# St Josephs Chapel - Sussex - Aug 2012



## nelly (Aug 27, 2012)

Built in 1875 and is part of a complex of buildings that was once an orphanage dedicated to St Michael which opened in 1869. 

Splored with SK, Tommo and Klempner

The floor is insulated with years of pigeon shit and you really wouldn't want to go up the scaffold supported tower either




































































































​


----------



## birdinanaviary (Aug 27, 2012)

Those pillars are stunners

2nd pictures the clear winner for me nelly


----------



## LairdOfLochaber (Aug 28, 2012)

I would so much love to live in this.


----------



## UrbanX (Aug 28, 2012)

Stunning. Great photos too, that's always tricky light in places like this!
I can almost smell it from here!


----------



## krela (Aug 28, 2012)

Polished pink granite ftw! That could look stunning if renovated.


----------



## Lucky Pants (Aug 28, 2012)

Nice pictures , could do with a mask with all that poo, there also a few trails of human poo comin from the other part .


----------



## LairdOfLochaber (Aug 28, 2012)

Isn't Sussex one of the most expensive parts of Britain?
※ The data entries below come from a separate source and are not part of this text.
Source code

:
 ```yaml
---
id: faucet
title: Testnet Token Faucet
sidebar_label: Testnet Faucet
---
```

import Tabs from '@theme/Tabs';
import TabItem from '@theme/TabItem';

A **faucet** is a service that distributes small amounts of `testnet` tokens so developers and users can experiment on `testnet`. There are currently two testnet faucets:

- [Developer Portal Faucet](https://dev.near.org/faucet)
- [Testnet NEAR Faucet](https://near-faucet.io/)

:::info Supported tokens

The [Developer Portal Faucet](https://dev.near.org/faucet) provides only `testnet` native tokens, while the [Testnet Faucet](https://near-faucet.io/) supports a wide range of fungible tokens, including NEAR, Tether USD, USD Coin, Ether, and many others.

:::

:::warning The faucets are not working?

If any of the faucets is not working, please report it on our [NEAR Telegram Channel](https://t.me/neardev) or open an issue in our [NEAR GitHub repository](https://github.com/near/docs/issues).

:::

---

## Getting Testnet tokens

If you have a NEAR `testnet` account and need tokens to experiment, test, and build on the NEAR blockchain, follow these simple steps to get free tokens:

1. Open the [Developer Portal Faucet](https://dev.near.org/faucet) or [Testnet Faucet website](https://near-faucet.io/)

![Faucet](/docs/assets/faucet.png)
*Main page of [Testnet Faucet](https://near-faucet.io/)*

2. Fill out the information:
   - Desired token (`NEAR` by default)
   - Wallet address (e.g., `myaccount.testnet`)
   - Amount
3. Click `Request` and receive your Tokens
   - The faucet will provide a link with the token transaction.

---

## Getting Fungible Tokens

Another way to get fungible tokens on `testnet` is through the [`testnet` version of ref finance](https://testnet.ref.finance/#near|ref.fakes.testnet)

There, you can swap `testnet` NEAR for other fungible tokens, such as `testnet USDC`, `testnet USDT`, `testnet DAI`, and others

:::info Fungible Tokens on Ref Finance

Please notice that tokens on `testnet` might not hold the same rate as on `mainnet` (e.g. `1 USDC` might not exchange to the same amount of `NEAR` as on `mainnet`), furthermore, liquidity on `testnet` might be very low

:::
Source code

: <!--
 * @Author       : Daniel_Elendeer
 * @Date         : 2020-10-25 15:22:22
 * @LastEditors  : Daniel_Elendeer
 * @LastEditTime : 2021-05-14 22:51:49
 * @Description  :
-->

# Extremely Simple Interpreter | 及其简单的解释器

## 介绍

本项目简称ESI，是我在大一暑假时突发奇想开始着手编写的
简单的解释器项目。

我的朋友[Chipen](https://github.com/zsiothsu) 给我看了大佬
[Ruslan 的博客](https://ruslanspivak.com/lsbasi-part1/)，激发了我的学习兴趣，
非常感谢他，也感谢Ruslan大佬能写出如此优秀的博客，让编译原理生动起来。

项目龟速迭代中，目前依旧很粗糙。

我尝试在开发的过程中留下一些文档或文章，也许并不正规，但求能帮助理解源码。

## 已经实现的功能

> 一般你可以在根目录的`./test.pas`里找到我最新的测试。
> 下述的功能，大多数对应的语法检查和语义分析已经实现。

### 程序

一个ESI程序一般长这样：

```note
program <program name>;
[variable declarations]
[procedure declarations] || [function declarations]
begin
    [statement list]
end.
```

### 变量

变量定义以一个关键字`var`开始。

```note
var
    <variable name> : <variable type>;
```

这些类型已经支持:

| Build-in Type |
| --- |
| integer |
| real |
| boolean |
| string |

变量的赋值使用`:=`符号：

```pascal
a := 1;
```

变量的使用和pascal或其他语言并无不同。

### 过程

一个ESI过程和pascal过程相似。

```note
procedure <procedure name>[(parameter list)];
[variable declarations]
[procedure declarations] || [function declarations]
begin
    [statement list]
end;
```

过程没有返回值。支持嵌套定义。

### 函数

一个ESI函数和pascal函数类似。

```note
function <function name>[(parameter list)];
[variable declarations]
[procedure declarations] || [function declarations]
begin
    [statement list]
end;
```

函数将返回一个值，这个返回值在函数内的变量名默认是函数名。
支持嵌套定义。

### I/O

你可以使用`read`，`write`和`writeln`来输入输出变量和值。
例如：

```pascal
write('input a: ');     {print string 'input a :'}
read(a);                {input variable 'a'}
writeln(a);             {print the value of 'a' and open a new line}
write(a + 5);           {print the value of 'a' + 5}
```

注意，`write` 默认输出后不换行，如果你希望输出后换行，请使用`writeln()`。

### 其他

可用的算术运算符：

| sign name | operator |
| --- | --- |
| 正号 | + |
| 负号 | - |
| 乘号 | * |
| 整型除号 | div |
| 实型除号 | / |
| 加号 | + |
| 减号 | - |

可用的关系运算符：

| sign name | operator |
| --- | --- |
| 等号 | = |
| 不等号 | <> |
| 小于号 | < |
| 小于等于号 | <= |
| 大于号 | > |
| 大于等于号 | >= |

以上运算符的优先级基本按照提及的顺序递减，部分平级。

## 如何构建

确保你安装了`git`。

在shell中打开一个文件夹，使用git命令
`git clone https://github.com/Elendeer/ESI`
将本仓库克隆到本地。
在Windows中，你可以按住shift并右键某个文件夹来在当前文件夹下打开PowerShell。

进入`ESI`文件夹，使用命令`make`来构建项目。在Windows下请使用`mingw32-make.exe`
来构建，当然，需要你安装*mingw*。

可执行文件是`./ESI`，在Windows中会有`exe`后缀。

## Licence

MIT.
I'm surprised no one has bought this for conversion to housing.


----------



## Ninja Kitten (Aug 28, 2012)

brilliantly captured nel!


----------



## flyboys90 (Aug 29, 2012)

Some nice features there,thanks for sharing.


----------



## oldscrote (Aug 30, 2012)

Cracking report as ever Nelly,I guess you were doing 'the soft poo shuffle' in there


----------



## Ace247 (Aug 30, 2012)

Nice interior, looks like there are some nice features already missing, nice pics though..


----------



## TeeJF (Aug 30, 2012)

Lovely stuff.


----------